§ Plain-text document sources:
__________________________________________________

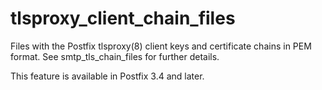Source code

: # tlsproxy_client_chain_files 

 Files with the Postfix tlsproxy(8) client keys and certificate
chains in PEM format. See smtp_tls_chain_files for further details. 

 This feature is available in Postfix 3.4 and later. 


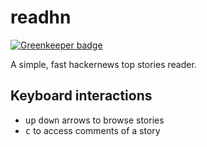 # readhn

[![Greenkeeper badge](https://badges.greenkeeper.io/kaelig/readhn.svg)](https://greenkeeper.io/)

A simple, fast hackernews top stories reader.

## Keyboard interactions

- <kbd>up</kbd> <kbd>down</kbd> arrows to browse stories
- <kbd>c</kbd> to access comments of a story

__________________________________________________

§ ABOUT THIS EXERCISE: Each entry should appear again exactly as written, pictures excluded.

§ RESULT:
Source code

: # tlsproxy_client_chain_files 

 Files with the Postfix tlsproxy(8) client keys and certificate
chains in PEM format. See smtp_tls_chain_files for further details. 

 This feature is available in Postfix 3.4 and later. 


 # readhn

[![Greenkeeper badge](https://badges.greenkeeper.io/kaelig/readhn.svg)](https://greenkeeper.io/)

A simple, fast hackernews top stories reader.

## Keyboard interactions

- <kbd>up</kbd> <kbd>down</kbd> arrows to browse stories
- <kbd>c</kbd> to access comments of a story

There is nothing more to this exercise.